Film review – Trick ‘r Treat (2008)

My notes on Trick ‘r Treat (2008).

Not quite an anthology horror movie in the Amicus sense, this does offer a handful of interlocking stories which take place over a Halloween night in a small town where the celebration is taken seriously – it leaps back and forth a bit in time, with a prologue that comes near the end of the tale, a couple of moments were we see events from different perspectives, a long narrated flashback about a local Halloween atrocity which naturally brings in its revenges (twice, actually) and a signature creature in the kid-sized Sam (Quinn Lord), whose spherical scarecrow mask closely fits his pumpkin head (and originated in writer-director Michael Daugherty’s short Season’s Greetings).

The major stories involve: a) a mildly irritable school principal (Dylan Baker) trying to bury the corpse of one of his more obnoxious pupils (Brett Kelly, meaner than in Bad Santa) in his back garden before he can ‘carve the pumpkin’ with his sweet and seemingly innocent son and being distracted by all sorts of things, including his crotchety neighbour Mr Kreeg (Brian Cox); b) a group of mid-teens in costumes traipse out to the old quarry, where a school bus driver once got rid of a class of mentally handicapped kids in costumes by driving them over the edge – it’s all a cruel prank played against ‘idiot savant’ Rhonda (Samm Todd), who is suitably terrified but calms down when the dead kids rise from the flooded quarry as bedraggled vengeance-seekers; c) a gaggle of girls in cute costumes chiding most virginal friend Laurie (Anna Paquin – who wears a Company of Wolves-look Red Riding Hood costume and is presumably named after the Jamie Lee Curtis character in Halloween) about her reticence in bagging a guy, especially since they’re all practiced at ensnaring passing horny clod trade for a big party – the set-up and dialogue all make it sound like a girlie American Pie equivalent, but the cherry Laurie has to pop isn’t sexual (spoiler – the chicks are all werewolves!); and d) the Halloween-hating Kreeg’s home is invaded by Sam (for Sam Hain), who chases the grumpy old man around the place in the manner of the standout terror-by-pint-sized-monster episodes of Dan Curtis’s Trilogy of Terror and Dead of Night omnibus films, with a nice late revelation that all the gruesome vengeance can be avoided by simply giving the creature what it wants (candy!).

In addition, vignettes feature a tired wife (Leslie Bibb) wants to take down the decorations too early, which riles Sam, and a masked vampire (or perhaps two) who stalks through the revels leaving drained corpses among passed-out costume-wearers: the ingenuity extends to having double- and triple-payoffs so that miscreants who escape their own stories come to grief in later anecdotes.

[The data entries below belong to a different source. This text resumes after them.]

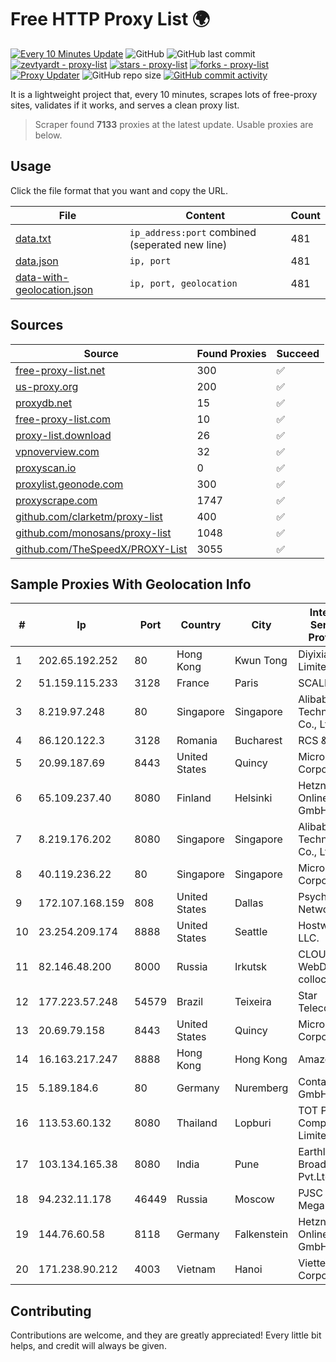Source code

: 
# Free HTTP Proxy List 🌍

[![Every 10 Minutes Update](https://github.com/mertguvencli/http-proxy-list/actions/workflows/main.yml/badge.svg?branch=main)](https://github.com/mertguvencli/http-proxy-list/actions/workflows/main.yml)
![GitHub](https://img.shields.io/github/license/mertguvencli/http-proxy-list)
![GitHub last commit](https://img.shields.io/github/last-commit/mertguvencli/http-proxy-list)
[![zevtyardt - proxy-list](https://img.shields.io/static/v1?label=zevtyardt&message=proxy-list&color=blue&logo=github)](https://github.com/zevtyardt/proxy-list "Go to GitHub repo")
[![stars - proxy-list](https://img.shields.io/github/stars/zevtyardt/proxy-list?style=social)](https://github.com/zevtyardt/proxy-list)
[![forks - proxy-list](https://img.shields.io/github/forks/zevtyardt/proxy-list?style=social)](https://github.com/zevtyardt/proxy-list)
[![Proxy Updater](https://github.com/zevtyardt/proxy-list/workflows/Proxy%20Updater/badge.svg)](https://github.com/zevtyardt/proxy-list/actions?query=workflow:"Proxy+Updater")
![GitHub repo size](https://img.shields.io/github/repo-size/zevtyardt/proxy-list)
[![GitHub commit activity](https://img.shields.io/github/commit-activity/m/zevtyardt/proxy-list?logo=commits)](https://github.com/zevtyardt/proxy-list/commits/main)

It is a lightweight project that, every 10 minutes, scrapes lots of free-proxy sites, validates if it works, and serves a clean proxy list.

> Scraper found **7133** proxies at the latest update. Usable proxies are below.

## Usage

Click the file format that you want and copy the URL.

|File|Content|Count|
|----|-------|-----|
|[data.txt](https://raw.githubusercontent.com/mertguvencli/http-proxy-list/main/proxy-list/data.txt)|`ip_address:port` combined (seperated new line)|481|
|[data.json](https://raw.githubusercontent.com/mertguvencli/http-proxy-list/main/proxy-list/data.json)|`ip, port`|481|
|[data-with-geolocation.json](https://raw.githubusercontent.com/mertguvencli/http-proxy-list/main/proxy-list/data-with-geolocation.json)|`ip, port, geolocation`|481|

## Sources

|Source|Found Proxies|Succeed|
|------|-------------|-------|
|[free-proxy-list.net](https://free-proxy-list.net)|300|✅|
|[us-proxy.org](https://www.us-proxy.org)|200|✅|
|[proxydb.net](http://proxydb.net)|15|✅|
|[free-proxy-list.com](https://free-proxy-list.com/?page=&port=&type%5B%5D=http&type%5B%5D=https&up_time=0&search=Search)|10|✅|
|[proxy-list.download](https://www.proxy-list.download/HTTP)|26|✅|
|[vpnoverview.com](https://vpnoverview.com/privacy/anonymous-browsing/free-proxy-servers)|32|✅|
|[proxyscan.io](https://www.proxyscan.io)|0|✅|
|[proxylist.geonode.com](https://proxylist.geonode.com/api/proxy-list?limit=300&page=1&sort_by=lastChecked&sort_type=desc&protocols=http,https)|300|✅|
|[proxyscrape.com](https://api.proxyscrape.com/v2/?request=displayproxies&protocol=http&timeout=10000&country=all&ssl=all&anonymity=all)|1747|✅|
|[github.com/clarketm/proxy-list](https://raw.githubusercontent.com/clarketm/proxy-list/master/proxy-list-raw.txt)|400|✅|
|[github.com/monosans/proxy-list](https://raw.githubusercontent.com/monosans/proxy-list/main/proxies/http.txt)|1048|✅|
|[github.com/TheSpeedX/PROXY-List](https://raw.githubusercontent.com/TheSpeedX/PROXY-List/master/http.txt)|3055|✅|


## Sample Proxies With Geolocation Info

|#|Ip|Port|Country|City|Internet Service Provider|
|-|--|----|-------|----|-------------------------|
|1|202.65.192.252|80|Hong Kong|Kwun Tong|Diyixian.com Limited|
|2|51.159.115.233|3128|France|Paris|SCALEWAY|
|3|8.219.97.248|80|Singapore|Singapore|Alibaba (US) Technology Co., Ltd.|
|4|86.120.122.3|3128|Romania|Bucharest|RCS & RDS|
|5|20.99.187.69|8443|United States|Quincy|Microsoft Corporation|
|6|65.109.237.40|8080|Finland|Helsinki|Hetzner Online GmbH|
|7|8.219.176.202|8080|Singapore|Singapore|Alibaba (US) Technology Co., Ltd.|
|8|40.119.236.22|80|Singapore|Singapore|Microsoft Corporation|
|9|172.107.168.159|808|United States|Dallas|Psychz Networks|
|10|23.254.209.174|8888|United States|Seattle|Hostwinds LLC.|
|11|82.146.48.200|8000|Russia|Irkutsk|CLOUD WebDC collocation|
|12|177.223.57.248|54579|Brazil|Teixeira|Star Telecom S/A|
|13|20.69.79.158|8443|United States|Quincy|Microsoft Corporation|
|14|16.163.217.247|8888|Hong Kong|Hong Kong|Amazon.com|
|15|5.189.184.6|80|Germany|Nuremberg|Contabo GmbH|
|16|113.53.60.132|8080|Thailand|Lopburi|TOT Public Company Limited|
|17|103.134.165.38|8080|India|Pune|Earthlink Broadband Pvt.Ltd|
|18|94.232.11.178|46449|Russia|Moscow|PJSC MegaFon|
|19|144.76.60.58|8118|Germany|Falkenstein|Hetzner Online GmbH|
|20|171.238.90.212|4003|Vietnam|Hanoi|Viettel Corporation|



## Contributing

Contributions are welcome, and they are greatly appreciated! Every
little bit helps, and credit will always be given.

It has its eerie moments, but is mostly nasty-minded fun, with the worst things happening to horrible people, even if this requires disproportionate EC Comics-style vengeance – unusually for such a light horror film, it’s willing to kill (and dismember) children in a manner which goes beyond the punishments meted out by Oompa-Loompas. With a few standout comic performances (Baker and Cox, especially, manage the fine line between sweet and hateful – while Paquin amusingly destroys her own image as a trembling, hesistant, cleanly sexy monster) and a lot of nice visual ideas, this is an enjoyable throwback to a time when nastiness didn’t preclude entertainment. I hate that ‘r in the title, though – which is presumably there to distance the film in IMDb searches from the clutch of other movies called Trick or Treat.